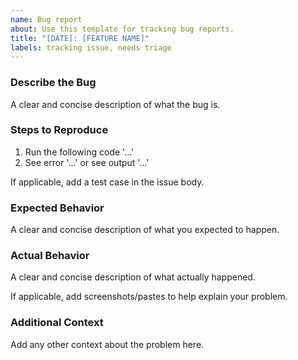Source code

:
 ```yaml
---
name: Bug report
about: Use this template for tracking bug reports.
title: "[DATE]: [FEATURE NAME]"
labels: tracking issue, needs triage
---
```


### Describe the Bug

A clear and concise description of what the bug is.

### Steps to Reproduce

1. Run the following code '...'
2. See error '...' or see output '...'

If applicable, add a test case in the issue body.

### Expected Behavior

A clear and concise description of what you expected to happen.

### Actual Behavior

A clear and concise description of what actually happened.

If applicable, add screenshots/pastes to help explain your problem.

### Additional Context

Add any other context about the problem here.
━━━━━━━━
TASK TO CARRY OUT -> The lines needed run from the first line of the records through the line containing "A clear and concise description of what actually", both included. Restate them word for word, without pictures.

ANSWER TO THE EXERCISE ->
Source code

:
 ```yaml
---
name: Bug report
about: Use this template for tracking bug reports.
title: "[DATE]: [FEATURE NAME]"
labels: tracking issue, needs triage
---
```


### Describe the Bug

A clear and concise description of what the bug is.

### Steps to Reproduce

1. Run the following code '...'
2. See error '...' or see output '...'

If applicable, add a test case in the issue body.

### Expected Behavior

A clear and concise description of what you expected to happen.

### Actual Behavior

A clear and concise description of what actually happened.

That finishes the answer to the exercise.